The returnees voluntarily decided to return to Nigeria when the International Organisation for Migrations (IOM) offered them opportunities to return with free transportation.

The IOM Director General, Mustapha Maihajja, received the returnees on behalf of Mr. Segun Afolayan at the Cargo Wing of the Murtala Muhammad International Airport, Ikeja, Lagos.

He admonished the returnees on the need to utilise the new opportunities to restart a new life as their efforts at getting unavailable fortune in foreign land.

“We have been inundated with tale of woes on the sufferings that many of our nationals are going through and efforts are being made to ensure that helps get to all,” Maihajja expressed.

According to him, currently, the country has a very responsive and responsible government that cares for the well-being of all Nigerians.

He added: “It will not let Nigerians down but we want you to be agents of positive by supporting this Federal Government to put on your efforts at rebuilding the country progressively.”

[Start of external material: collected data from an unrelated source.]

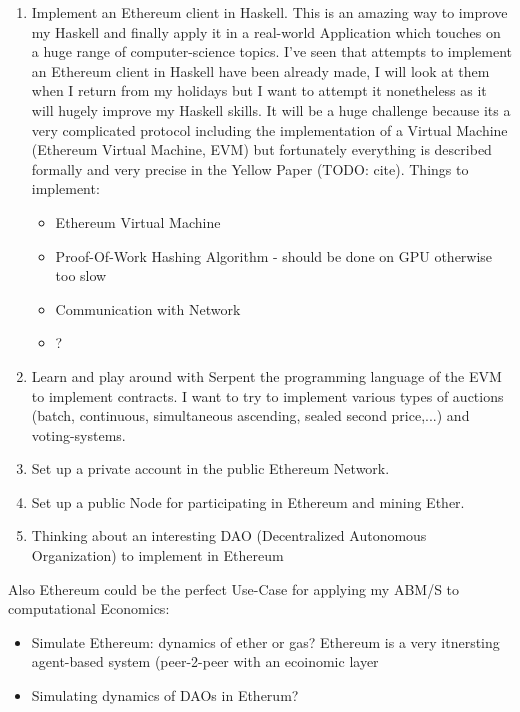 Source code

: \begin{enumerate}
\item Implement an Ethereum client in Haskell. This is an amazing way to improve my Haskell and finally apply it in a real-world Application which touches on a huge range of computer-science topics. I've seen that attempts to implement an Ethereum client in Haskell have been already made, I will look at them when I return from my holidays but I want to attempt it nonetheless as it will hugely improve my Haskell skills. It will be a huge challenge because its a very complicated protocol including the implementation of a Virtual Machine (Ethereum Virtual Machine, EVM) but fortunately everything is described formally and very precise in the Yellow Paper (TODO: cite). Things to implement:

	\begin{itemize}
	\item Ethereum Virtual Machine
	\item Proof-Of-Work Hashing Algorithm - should be done on GPU otherwise too slow
	\item Communication with Network
	\item ?
	\end{itemize}
 
\item Learn and play around with Serpent the programming language of the EVM to implement contracts. I want to try to implement various types of auctions (batch, continuous, simultaneous ascending, sealed second price,...) and voting-systems.

\item Set up a private account in the public Ethereum Network.
\item Set up a public Node for participating in Ethereum and mining Ether.
\item Thinking about an interesting DAO (Decentralized Autonomous Organization) to implement in Ethereum
\end{enumerate}

Also Ethereum could be the perfect Use-Case for applying my ABM/S to computational Economics: 

\begin{itemize}
\item Simulate Ethereum: dynamics of ether or gas? Ethereum is a very itnersting agent-based system (peer-2-peer with an ecoinomic layer
\item Simulating dynamics of DAOs in Etherum?
\end{itemize}

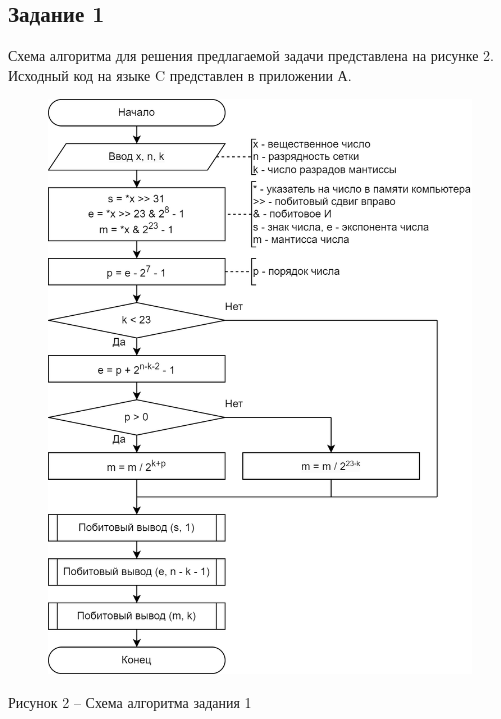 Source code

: \documentclass[a4paper,14pt]{extarticle}
\begin{document}
  \pagebreak
  \subsection*{Задание 1}
  Схема алгоритма для решения предлагаемой задачи представлена на рисунке 2. Исходный код на языке C представлен в приложении А.
  \begin{figure}[h]
    \centering
    \includegraphics[width=0.65\linewidth]{schemes/s-1}
  \end{figure}
  \begin{center}
    Рисунок 2 – Схема алгоритма задания 1
  \end{center}

  \pagebreak
\end{document}
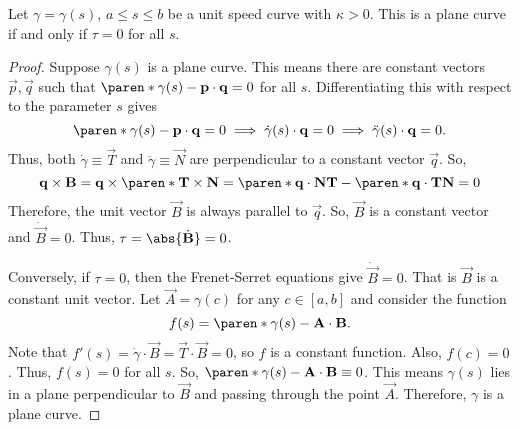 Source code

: \documentclass[11pt]{penrose}
\newcommand{\vT}{\vec{T}}
\newcommand{\vN}{\vec{N}}
\newcommand{\vB}{\vec{B}}
\begin{document}
\begin{nthm}
    Let $\gamma = \gamma(s)$, $a \leq s \leq b$ be a unit speed curve with $\kappa > 0$. This is a plane curve if and only if $\tau = 0$ for all $s$.
\end{nthm}
\begin{proof}
    Suppose $\gamma(s)$ is a plane curve. This means there are constant vectors $\vec{p}, \vec{q}$ such that $\paren*{\gamma(s) - \vec{p}} \cdot \vec{q} = 0$ for all $s$. Differentiating this with respect to the parameter $s$ gives
    \begin{equation}
        \paren*{\gamma(s) - \vec{p}} \cdot \vec{q} = 0
        \implies
        \dot{\gamma}(s) \cdot \vec{q} = 0
        \implies
        \ddot{\gamma}(s) \cdot \vec{q} = 0.
    \end{equation}
    Thus, both $\dot{\gamma} \equiv \vT$ and $\ddot{\gamma} \equiv \vN$ are perpendicular to a constant vector $\vec{q}$. So,
    \begin{equation}
         \vec{q} \times \vB
        = \vec{q} \times \paren*{\vT \times \vN}
        = \paren*{\vec{q} \cdot \vN} \vT - \paren*{\vec{q} \cdot \vT} \vN
        = 0
    \end{equation}
    Therefore, the unit vector $\vB$ is always parallel to $\vec{q}$. So, $\vB$ is a constant vector and $\dot{\vB} = 0$. Thus, $\tau = \abs{\dot{\vB}} = 0$.

    Conversely, if $\tau = 0$, then the Frenet-Serret equations give $\dot{\vB} = 0$. That is $\vB$ is a constant unit vector. Let $\vec{A} = \gamma(c)$ for any $c \in [a, b]$ and consider the function
    \begin{equation}
        f(s) = \paren*{\gamma(s) - \vec{A}} \cdot \vB.
    \end{equation}
    Note that $f'(s) = \dot{\gamma} \cdot \vB = \vT \cdot \vB = 0$, so $f$ is a constant function. Also, $f(c) = 0$. Thus, $f(s) = 0$ for all $s$. So, $\paren*{\gamma(s) - \vec{A}} \cdot \vB \equiv 0$. This means $\gamma(s)$ lies in a plane perpendicular to $\vB$ and passing through the point $\vec{A}$. Therefore, $\gamma$ is a plane curve.
\end{proof}
\end{document}
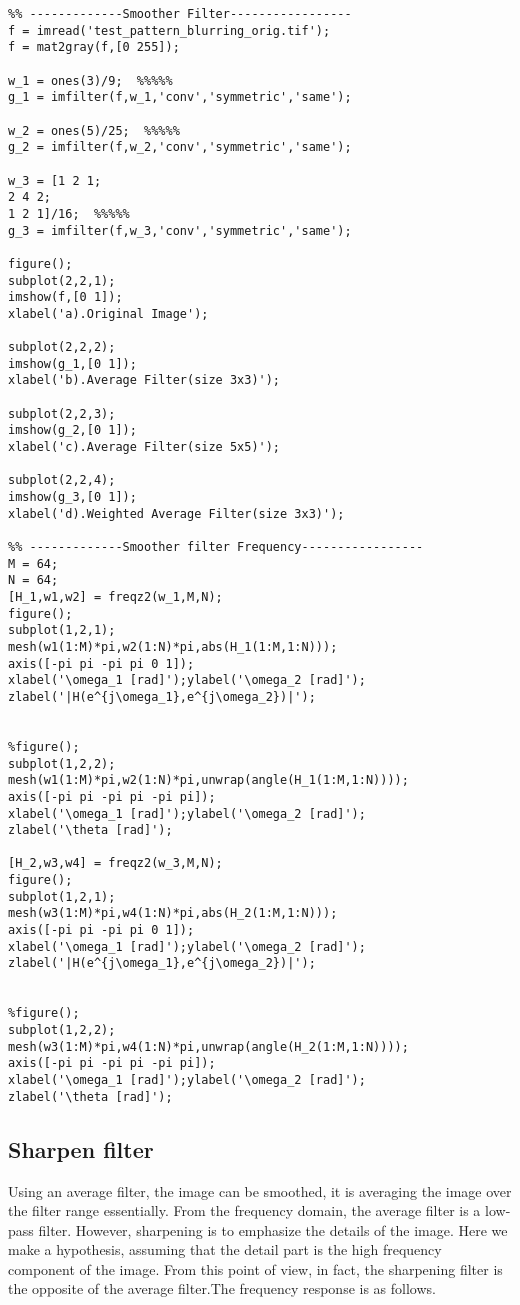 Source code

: \documentclass[12pt,a4paper]{article}
\begin{document}
\newpage
\lstset{language=Matlab}
\begin{lstlisting}
%% -------------Smoother Filter-----------------
f = imread('test_pattern_blurring_orig.tif');
f = mat2gray(f,[0 255]);

w_1 = ones(3)/9;  %%%%%
g_1 = imfilter(f,w_1,'conv','symmetric','same');

w_2 = ones(5)/25;  %%%%%
g_2 = imfilter(f,w_2,'conv','symmetric','same');

w_3 = [1 2 1;
2 4 2;
1 2 1]/16;  %%%%%
g_3 = imfilter(f,w_3,'conv','symmetric','same');

figure();
subplot(2,2,1);
imshow(f,[0 1]);
xlabel('a).Original Image');

subplot(2,2,2);
imshow(g_1,[0 1]);
xlabel('b).Average Filter(size 3x3)');

subplot(2,2,3);
imshow(g_2,[0 1]);
xlabel('c).Average Filter(size 5x5)');

subplot(2,2,4);
imshow(g_3,[0 1]);
xlabel('d).Weighted Average Filter(size 3x3)');

%% -------------Smoother filter Frequency-----------------
M = 64;
N = 64;
[H_1,w1,w2] = freqz2(w_1,M,N);
figure();
subplot(1,2,1);
mesh(w1(1:M)*pi,w2(1:N)*pi,abs(H_1(1:M,1:N)));
axis([-pi pi -pi pi 0 1]);
xlabel('\omega_1 [rad]');ylabel('\omega_2 [rad]');
zlabel('|H(e^{j\omega_1},e^{j\omega_2})|');


%figure();
subplot(1,2,2);
mesh(w1(1:M)*pi,w2(1:N)*pi,unwrap(angle(H_1(1:M,1:N))));
axis([-pi pi -pi pi -pi pi]);
xlabel('\omega_1 [rad]');ylabel('\omega_2 [rad]');
zlabel('\theta [rad]');

[H_2,w3,w4] = freqz2(w_3,M,N);
figure();
subplot(1,2,1);
mesh(w3(1:M)*pi,w4(1:N)*pi,abs(H_2(1:M,1:N)));
axis([-pi pi -pi pi 0 1]);
xlabel('\omega_1 [rad]');ylabel('\omega_2 [rad]');
zlabel('|H(e^{j\omega_1},e^{j\omega_2})|');


%figure();
subplot(1,2,2);
mesh(w3(1:M)*pi,w4(1:N)*pi,unwrap(angle(H_2(1:M,1:N))));
axis([-pi pi -pi pi -pi pi]);
xlabel('\omega_1 [rad]');ylabel('\omega_2 [rad]');
zlabel('\theta [rad]');
\end{lstlisting}

\subsection{Sharpen filter}
Using an average filter, the image can be smoothed, it is averaging the image over the filter range  essentially. From the frequency domain, the average filter is a low-pass filter. However, sharpening is to emphasize the details of the image. Here we make a hypothesis, assuming that the detail part is the high frequency component of the image. From this point of view, in fact, the sharpening filter is the opposite of the average filter.The frequency response is as follows.
\end{document}
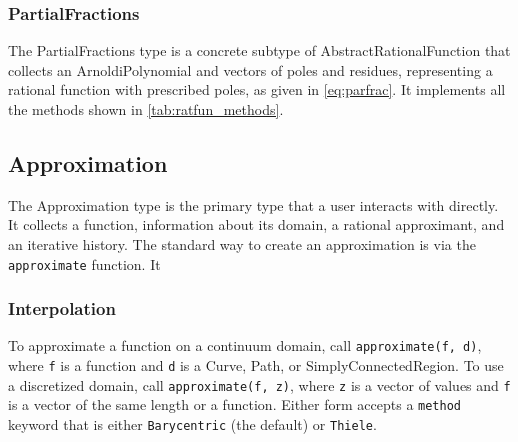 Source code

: \documentclass{juliacon}
\begin{document}
\subsubsection{PartialFractions}

The PartialFractions type is a concrete subtype of AbstractRationalFunction that collects an ArnoldiPolynomial and vectors of poles and residues, representing a rational function with prescribed poles, as given in \autoref{eq:parfrac}. It implements all the methods shown in \autoref{tab:ratfun_methods}. 

\subsection{Approximation}
\label{sec:approximation}

The Approximation type is the primary type that a user interacts with directly. It collects a function, information about its domain, a rational approximant, and an iterative history. The standard way to create an approximation is via the \verb|approximate| function. It 

\subsubsection{Interpolation} To approximate a function on a continuum domain, call \texttt{approximate(f, d)}, where \verb|f| is a function and \verb|d| is a Curve, Path, or SimplyConnectedRegion. To use a discretized domain, call \texttt{approximate(f, z)}, where \verb|z| is a vector of values and \verb|f| is a vector of the same length or a function. Either form accepts a \texttt{method} keyword that is either \texttt{Barycentric} (the default) or \texttt{Thiele}. 

\end{document}
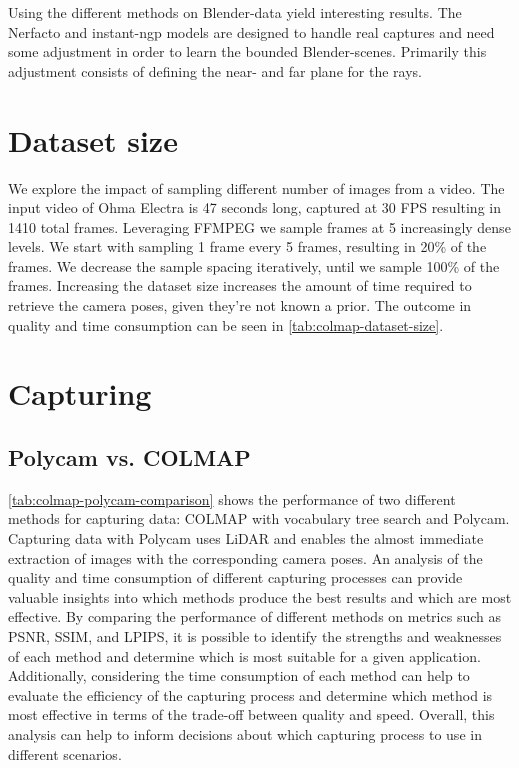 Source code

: Using the different methods on Blender-data yield interesting results. The Nerfacto and instant-ngp models are designed to handle real captures and need some adjustment in order to learn the bounded Blender-scenes. Primarily this adjustment consists of defining the near- and far plane for the rays.



\section{Dataset size}
We explore the impact of sampling different number of images from a video. The input video of Ohma Electra \cite{data:object-unbounded-ohma} is 47 seconds long, captured at 30 FPS resulting in 1410 total frames. Leveraging FFMPEG we sample frames at 5 increasingly dense levels. We start with sampling 1 frame every 5 frames, resulting in 20\% of the frames. We decrease the sample spacing iteratively, until we sample 100\% of the frames. Increasing the dataset size increases the amount of time required to retrieve the camera poses, given they're not known a prior. The outcome in quality and time consumption can be seen in \autoref{tab:colmap-dataset-size}.




\section{Capturing}
\subsection{Polycam vs. COLMAP}

\autoref{tab:colmap-polycam-comparison} shows the performance of two different methods for capturing data: COLMAP with vocabulary tree search and Polycam. Capturing data with Polycam uses LiDAR and enables the almost immediate extraction of images with the corresponding camera poses. An analysis of the quality and time consumption of different capturing processes can provide valuable insights into which methods produce the best results and which are most effective. By comparing the performance of different methods on metrics such as PSNR, SSIM, and LPIPS, it is possible to identify the strengths and weaknesses of each method and determine which is most suitable for a given application. Additionally, considering the time consumption of each method can help to evaluate the efficiency of the capturing process and determine which method is most effective in terms of the trade-off between quality and speed. Overall, this analysis can help to inform decisions about which capturing process to use in different scenarios.

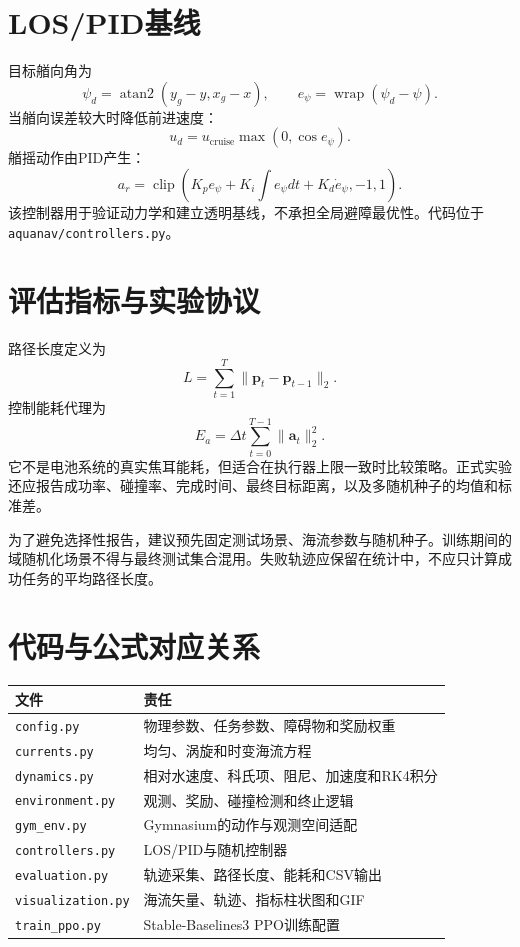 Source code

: \documentclass[11pt,a4paper]{ctexart}
\begin{document}
\section{LOS/PID基线}

目标艏向角为
\begin{equation}
\psi_d=\operatorname{atan2}(y_g-y,x_g-x),
\qquad e_\psi=\operatorname{wrap}(\psi_d-\psi).
\end{equation}
当艏向误差较大时降低前进速度：
\begin{equation}
u_d=u_{\mathrm{cruise}}\max(0,\cos e_\psi).
\end{equation}
艏摇动作由PID产生：
\begin{equation}
a_r=\operatorname{clip}
\left(K_pe_\psi+K_i\int e_\psi dt+K_d\dot e_\psi,-1,1\right).
\end{equation}
该控制器用于验证动力学和建立透明基线，不承担全局避障最优性。代码位于\texttt{aquanav/controllers.py}。

\section{评估指标与实验协议}

路径长度定义为
\begin{equation}
L=\sum_{t=1}^{T}\|\bm p_t-\bm p_{t-1}\|_2.
\end{equation}
控制能耗代理为
\begin{equation}
E_a=\Delta t\sum_{t=0}^{T-1}\|\bm a_t\|_2^2.
\end{equation}
它不是电池系统的真实焦耳能耗，但适合在执行器上限一致时比较策略。正式实验还应报告成功率、碰撞率、完成时间、最终目标距离，以及多随机种子的均值和标准差。

为了避免选择性报告，建议预先固定测试场景、海流参数与随机种子。训练期间的域随机化场景不得与最终测试集合混用。失败轨迹应保留在统计中，不应只计算成功任务的平均路径长度。

\section{代码与公式对应关系}

\begin{longtable}{p{}p{}}
\toprule
文件 & 责任\\
\midrule
\texttt{config.py} & 物理参数、任务参数、障碍物和奖励权重\\
\texttt{currents.py} & 均匀、涡旋和时变海流方程\\
\texttt{dynamics.py} & 相对水速度、科氏项、阻尼、加速度和RK4积分\\
\texttt{environment.py} & 观测、奖励、碰撞检测和终止逻辑\\
\texttt{gym\_env.py} & Gymnasium的动作与观测空间适配\\
\texttt{controllers.py} & LOS/PID与随机控制器\\
\texttt{evaluation.py} & 轨迹采集、路径长度、能耗和CSV输出\\
\texttt{visualization.py} & 海流矢量、轨迹、指标柱状图和GIF\\
\texttt{train\_ppo.py} & Stable-Baselines3 PPO训练配置\\
\bottomrule
\end{longtable}
\end{document}
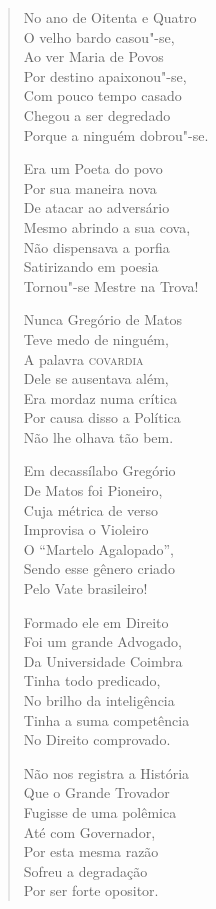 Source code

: \begin{verse}
No ano de Oitenta e Quatro \\
O velho bardo casou"-se, \\
Ao ver Maria de Povos \\
Por destino apaixonou"-se, \\
Com pouco tempo casado \\
Chegou a ser degredado \\
Porque a ninguém dobrou"-se. 


Era um Poeta do povo \\
Por sua maneira nova \\
De atacar ao adversário \\
Mesmo abrindo a sua cova, \\
Não dispensava a porfia \\
Satirizando em poesia \\
Tornou"-se Mestre na Trova! 

Nunca Gregório de Matos \\
Teve medo de ninguém, \\
A palavra \textsc{covardia} \\
Dele se ausentava além, \\
Era mordaz numa crítica \\
Por causa disso a Política \\
Não lhe olhava tão bem. 

Em decassílabo Gregório \\
De Matos foi Pioneiro, \\
Cuja métrica de verso \\
Improvisa o Violeiro \\
O ``Martelo Agalopado'', \\
Sendo esse gênero criado \\
Pelo Vate brasileiro! 

Formado ele em Direito \\
Foi um grande Advogado, \\
Da Universidade Coimbra \\
Tinha todo predicado, \\
No brilho da inteligência \\
Tinha a suma competência \\
No Direito comprovado.


Não nos registra a História \\
Que o Grande Trovador \\
Fugisse de uma polêmica \\
Até com Governador, \\
Por esta mesma razão \\
Sofreu a degradação \\
Por ser forte opositor. 


\end{verse}
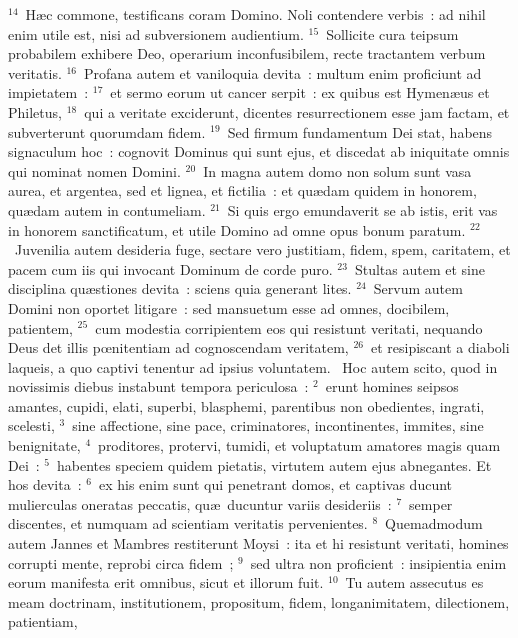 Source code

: ${}^{14}$~H\ae c commone, testificans coram Domino. Noli contendere verbis~: ad nihil enim utile est, nisi ad subversionem audientium.
${}^{15}$~Sollicite cura teipsum probabilem exhibere Deo, operarium inconfusibilem, recte tractantem verbum veritatis.
${}^{16}$~Profana autem et vaniloquia devita~: multum enim proficiunt ad impietatem~:
${}^{17}$~et sermo eorum ut cancer serpit~: ex quibus est Hymen\ae us et Philetus,
${}^{18}$~qui a veritate exciderunt, dicentes resurrectionem esse jam factam, et subverterunt quorumdam fidem.
${}^{19}$~Sed firmum fundamentum Dei stat, habens signaculum hoc~: cognovit Dominus qui sunt ejus, et discedat ab iniquitate omnis qui nominat nomen Domini.
${}^{20}$~In magna autem domo non solum sunt vasa aurea, et argentea, sed et lignea, et fictilia~: et qu\ae dam quidem in honorem, qu\ae dam autem in contumeliam.
${}^{21}$~Si quis ergo emundaverit se ab istis, erit vas in honorem sanctificatum, et utile Domino ad omne opus bonum paratum.
${}^{22}$~Juvenilia autem desideria fuge, sectare vero justitiam, fidem, spem, caritatem, et pacem cum iis qui invocant Dominum de corde puro.
${}^{23}$~Stultas autem et sine disciplina qu\ae stiones devita~: sciens quia generant lites.
${}^{24}$~Servum autem Domini non oportet litigare~: sed mansuetum esse ad omnes, docibilem, patientem,
${}^{25}$~cum modestia corripientem eos qui resistunt veritati, nequando Deus det illis pœnitentiam ad cognoscendam veritatem,
${}^{26}$~et resipiscant a diaboli laqueis, a quo captivi tenentur ad ipsius voluntatem.
~\lettrine[lines=10,image=true,loversize=0.05,lraise=-0.03]{H}{}oc autem scito, quod in novissimis diebus instabunt tempora periculosa~:
${}^{2}$~erunt homines seipsos amantes, cupidi, elati, superbi, blasphemi, parentibus non obedientes, ingrati, scelesti,
${}^{3}$~sine affectione, sine pace, criminatores, incontinentes, immites, sine benignitate,
${}^{4}$~proditores, protervi, tumidi, et voluptatum amatores magis quam Dei~:
${}^{5}$~habentes speciem quidem pietatis, virtutem autem ejus abnegantes. Et hos devita~:
${}^{6}$~ex his enim sunt qui penetrant domos, et captivas ducunt mulierculas oneratas peccatis, qu\ae\ ducuntur variis desideriis~:
${}^{7}$~semper discentes, et numquam ad scientiam veritatis pervenientes.
${}^{8}$~Quemadmodum autem Jannes et Mambres restiterunt Moysi~: ita et hi resistunt veritati, homines corrupti mente, reprobi circa fidem~;
${}^{9}$~sed ultra non proficient~: insipientia enim eorum manifesta erit omnibus, sicut et illorum fuit.
${}^{10}$~Tu autem assecutus es meam doctrinam, institutionem, propositum, fidem, longanimitatem, dilectionem, patientiam,
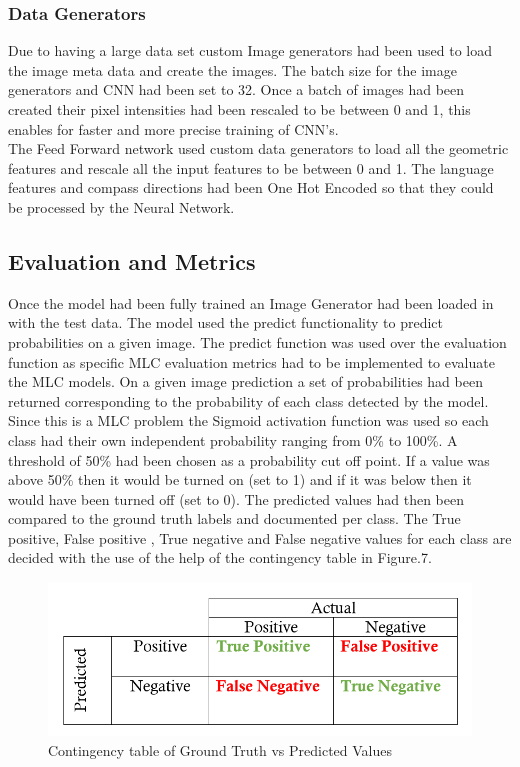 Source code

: \documentclass{csfyp}
\begin{document}
\subsubsection{Data Generators}
Due to having a large data set custom Image generators had been used to load the image meta data and create the images. The batch size for the image generators and CNN had been set to 32. Once a batch of images had been created their pixel intensities had been rescaled to be between 0 and 1, this enables for faster and more precise training of CNN’s.
\\
The Feed Forward network used custom data generators to load all the geometric features and rescale all the input features to be between 0 and 1. The language features and compass directions had been One Hot Encoded so that they could be processed by the Neural Network.

\subsection{Evaluation and Metrics}
Once the model had been fully trained an Image Generator had been loaded in with the test data. The model used the predict functionality to predict probabilities on a given image. The predict function was used over the evaluation function as specific MLC evaluation metrics had to be implemented to evaluate the MLC models. On a given image prediction a set of probabilities had been returned corresponding to the probability of each class detected by the model. Since this is a MLC problem the Sigmoid activation function was used so each class had their own independent probability ranging from 0\% to 100\%. A threshold of 50\% had been chosen as a probability cut off point. If a value was above 50\% then it would be turned on (set to 1) and if it was below then it would have been turned off (set to 0). The predicted values had then been compared to the ground truth labels and documented per class. The True positive, False positive , True negative and False negative values for each class are decided with the use of the help of the contingency table in Figure.7.

\begin{figure}[!htbp]
\centering
\includegraphics[scale=0.35]{TPFP.pdf}
\caption{Contingency table of Ground Truth vs Predicted Values }
\end{figure}
\end{document}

One of the returnee, Khadija Balogun aged 23 from Ogun State expressed regret for attempting to embark on the journey, adding that her ordeal started from Cote D’Ivoire through Mali when she landed in the den of kidnappers on arriving in Libya.

“I spent a total of one million and one hundred thousand naira to get to Libya. In the hands of kidnappers, I was sold out but I freed myself with N400,000.

“After that, another group arrested me and kept me in jail for a year before my parents raised and sent me N750,000 before I finally got out.”

Hence, when Balogun heard of the opportunity to return to Nigeria, she embraced it voluntarily.

Although her dreams to travel to Spain foiled, she advised: “All those talks that there are opportunities are lies fake. Imagine that I use 1 million out of the money wasted to start a business, I would have been very prosperous.”

“No one should try to travel to Libya. If you try it, well, it’s 7 years imprisonment waiting for you on arrival. Libya has warned us not to come back. If we try it, we would be imprisoned for seven years,” he disclosed.